▶ _Instructions to follow_: Without any images, output the records below verbatim.

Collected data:
::::

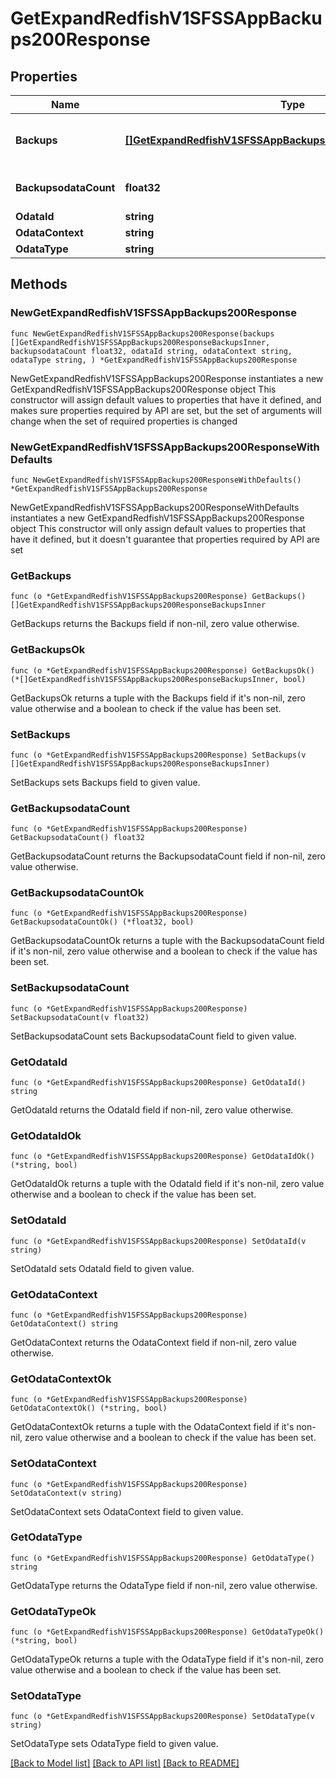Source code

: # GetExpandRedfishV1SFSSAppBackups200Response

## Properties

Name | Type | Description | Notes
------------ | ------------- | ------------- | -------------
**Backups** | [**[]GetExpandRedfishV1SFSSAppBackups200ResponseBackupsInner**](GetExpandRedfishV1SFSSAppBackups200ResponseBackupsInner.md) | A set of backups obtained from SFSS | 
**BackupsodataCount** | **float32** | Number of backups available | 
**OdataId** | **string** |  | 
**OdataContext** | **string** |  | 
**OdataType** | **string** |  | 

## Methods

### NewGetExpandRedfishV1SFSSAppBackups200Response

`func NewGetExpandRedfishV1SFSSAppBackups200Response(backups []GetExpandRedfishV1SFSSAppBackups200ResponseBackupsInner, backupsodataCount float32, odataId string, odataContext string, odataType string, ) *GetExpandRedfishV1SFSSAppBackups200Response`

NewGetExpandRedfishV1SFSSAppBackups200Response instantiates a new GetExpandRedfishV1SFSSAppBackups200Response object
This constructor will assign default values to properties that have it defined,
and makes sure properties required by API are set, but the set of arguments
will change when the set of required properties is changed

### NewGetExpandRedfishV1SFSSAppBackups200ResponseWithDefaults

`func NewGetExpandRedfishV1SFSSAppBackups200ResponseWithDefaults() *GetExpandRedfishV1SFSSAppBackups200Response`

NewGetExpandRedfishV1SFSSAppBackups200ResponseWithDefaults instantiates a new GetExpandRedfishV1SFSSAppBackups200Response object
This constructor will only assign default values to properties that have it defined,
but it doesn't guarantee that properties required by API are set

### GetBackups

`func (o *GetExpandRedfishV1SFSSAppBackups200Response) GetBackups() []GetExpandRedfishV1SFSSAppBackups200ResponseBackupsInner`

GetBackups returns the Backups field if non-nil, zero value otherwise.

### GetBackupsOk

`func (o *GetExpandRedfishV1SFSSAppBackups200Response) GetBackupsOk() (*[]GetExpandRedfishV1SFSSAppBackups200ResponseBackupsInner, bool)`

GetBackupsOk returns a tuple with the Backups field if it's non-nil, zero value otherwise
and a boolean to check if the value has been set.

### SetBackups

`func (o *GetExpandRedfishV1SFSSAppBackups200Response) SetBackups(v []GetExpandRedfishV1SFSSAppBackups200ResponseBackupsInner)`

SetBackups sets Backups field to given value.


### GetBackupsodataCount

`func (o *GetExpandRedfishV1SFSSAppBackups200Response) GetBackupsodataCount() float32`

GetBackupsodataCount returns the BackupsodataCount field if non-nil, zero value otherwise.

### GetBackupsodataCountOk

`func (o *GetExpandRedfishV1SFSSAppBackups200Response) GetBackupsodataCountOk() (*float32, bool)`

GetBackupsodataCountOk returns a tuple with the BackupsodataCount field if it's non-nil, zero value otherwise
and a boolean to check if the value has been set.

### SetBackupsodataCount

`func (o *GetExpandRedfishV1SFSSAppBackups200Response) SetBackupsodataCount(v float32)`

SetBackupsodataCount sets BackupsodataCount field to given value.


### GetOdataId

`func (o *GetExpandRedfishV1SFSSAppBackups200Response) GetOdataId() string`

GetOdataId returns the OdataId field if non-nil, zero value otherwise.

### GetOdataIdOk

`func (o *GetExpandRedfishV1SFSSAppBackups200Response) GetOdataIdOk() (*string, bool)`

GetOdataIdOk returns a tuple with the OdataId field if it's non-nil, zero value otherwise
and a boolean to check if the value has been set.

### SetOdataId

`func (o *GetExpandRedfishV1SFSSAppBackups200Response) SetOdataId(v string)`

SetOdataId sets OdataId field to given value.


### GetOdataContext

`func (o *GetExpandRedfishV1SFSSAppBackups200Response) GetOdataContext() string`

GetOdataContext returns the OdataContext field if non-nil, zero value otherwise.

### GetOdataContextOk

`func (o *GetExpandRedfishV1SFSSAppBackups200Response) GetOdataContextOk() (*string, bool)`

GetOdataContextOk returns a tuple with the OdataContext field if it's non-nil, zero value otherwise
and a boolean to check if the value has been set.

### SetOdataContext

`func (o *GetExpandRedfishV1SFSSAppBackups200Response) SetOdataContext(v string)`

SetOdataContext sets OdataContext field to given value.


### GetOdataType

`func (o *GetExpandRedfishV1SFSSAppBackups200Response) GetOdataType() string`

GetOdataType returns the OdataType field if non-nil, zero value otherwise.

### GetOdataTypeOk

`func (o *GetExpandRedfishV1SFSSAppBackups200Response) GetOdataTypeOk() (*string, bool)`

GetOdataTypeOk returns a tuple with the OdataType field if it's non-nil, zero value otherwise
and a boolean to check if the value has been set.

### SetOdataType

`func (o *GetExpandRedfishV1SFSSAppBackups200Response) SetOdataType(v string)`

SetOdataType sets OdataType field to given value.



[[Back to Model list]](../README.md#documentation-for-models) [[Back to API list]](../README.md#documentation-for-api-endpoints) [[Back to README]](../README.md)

::::

▶ _Problem solution_:
Source code

: # GetExpandRedfishV1SFSSAppBackups200Response

## Properties

Name | Type | Description | Notes
------------ | ------------- | ------------- | -------------
**Backups** | [**[]GetExpandRedfishV1SFSSAppBackups200ResponseBackupsInner**](GetExpandRedfishV1SFSSAppBackups200ResponseBackupsInner.md) | A set of backups obtained from SFSS | 
**BackupsodataCount** | **float32** | Number of backups available | 
**OdataId** | **string** |  | 
**OdataContext** | **string** |  | 
**OdataType** | **string** |  | 

## Methods

### NewGetExpandRedfishV1SFSSAppBackups200Response

`func NewGetExpandRedfishV1SFSSAppBackups200Response(backups []GetExpandRedfishV1SFSSAppBackups200ResponseBackupsInner, backupsodataCount float32, odataId string, odataContext string, odataType string, ) *GetExpandRedfishV1SFSSAppBackups200Response`

NewGetExpandRedfishV1SFSSAppBackups200Response instantiates a new GetExpandRedfishV1SFSSAppBackups200Response object
This constructor will assign default values to properties that have it defined,
and makes sure properties required by API are set, but the set of arguments
will change when the set of required properties is changed

### NewGetExpandRedfishV1SFSSAppBackups200ResponseWithDefaults

`func NewGetExpandRedfishV1SFSSAppBackups200ResponseWithDefaults() *GetExpandRedfishV1SFSSAppBackups200Response`

NewGetExpandRedfishV1SFSSAppBackups200ResponseWithDefaults instantiates a new GetExpandRedfishV1SFSSAppBackups200Response object
This constructor will only assign default values to properties that have it defined,
but it doesn't guarantee that properties required by API are set

### GetBackups

`func (o *GetExpandRedfishV1SFSSAppBackups200Response) GetBackups() []GetExpandRedfishV1SFSSAppBackups200ResponseBackupsInner`

GetBackups returns the Backups field if non-nil, zero value otherwise.

### GetBackupsOk

`func (o *GetExpandRedfishV1SFSSAppBackups200Response) GetBackupsOk() (*[]GetExpandRedfishV1SFSSAppBackups200ResponseBackupsInner, bool)`

GetBackupsOk returns a tuple with the Backups field if it's non-nil, zero value otherwise
and a boolean to check if the value has been set.

### SetBackups

`func (o *GetExpandRedfishV1SFSSAppBackups200Response) SetBackups(v []GetExpandRedfishV1SFSSAppBackups200ResponseBackupsInner)`

SetBackups sets Backups field to given value.


### GetBackupsodataCount

`func (o *GetExpandRedfishV1SFSSAppBackups200Response) GetBackupsodataCount() float32`

GetBackupsodataCount returns the BackupsodataCount field if non-nil, zero value otherwise.

### GetBackupsodataCountOk

`func (o *GetExpandRedfishV1SFSSAppBackups200Response) GetBackupsodataCountOk() (*float32, bool)`

GetBackupsodataCountOk returns a tuple with the BackupsodataCount field if it's non-nil, zero value otherwise
and a boolean to check if the value has been set.

### SetBackupsodataCount

`func (o *GetExpandRedfishV1SFSSAppBackups200Response) SetBackupsodataCount(v float32)`

SetBackupsodataCount sets BackupsodataCount field to given value.


### GetOdataId

`func (o *GetExpandRedfishV1SFSSAppBackups200Response) GetOdataId() string`

GetOdataId returns the OdataId field if non-nil, zero value otherwise.

### GetOdataIdOk

`func (o *GetExpandRedfishV1SFSSAppBackups200Response) GetOdataIdOk() (*string, bool)`

GetOdataIdOk returns a tuple with the OdataId field if it's non-nil, zero value otherwise
and a boolean to check if the value has been set.

### SetOdataId

`func (o *GetExpandRedfishV1SFSSAppBackups200Response) SetOdataId(v string)`

SetOdataId sets OdataId field to given value.


### GetOdataContext

`func (o *GetExpandRedfishV1SFSSAppBackups200Response) GetOdataContext() string`

GetOdataContext returns the OdataContext field if non-nil, zero value otherwise.

### GetOdataContextOk

`func (o *GetExpandRedfishV1SFSSAppBackups200Response) GetOdataContextOk() (*string, bool)`

GetOdataContextOk returns a tuple with the OdataContext field if it's non-nil, zero value otherwise
and a boolean to check if the value has been set.

### SetOdataContext

`func (o *GetExpandRedfishV1SFSSAppBackups200Response) SetOdataContext(v string)`

SetOdataContext sets OdataContext field to given value.


### GetOdataType

`func (o *GetExpandRedfishV1SFSSAppBackups200Response) GetOdataType() string`

GetOdataType returns the OdataType field if non-nil, zero value otherwise.

### GetOdataTypeOk

`func (o *GetExpandRedfishV1SFSSAppBackups200Response) GetOdataTypeOk() (*string, bool)`

GetOdataTypeOk returns a tuple with the OdataType field if it's non-nil, zero value otherwise
and a boolean to check if the value has been set.

### SetOdataType

`func (o *GetExpandRedfishV1SFSSAppBackups200Response) SetOdataType(v string)`

SetOdataType sets OdataType field to given value.



[[Back to Model list]](../README.md#documentation-for-models) [[Back to API list]](../README.md#documentation-for-api-endpoints) [[Back to README]](../README.md)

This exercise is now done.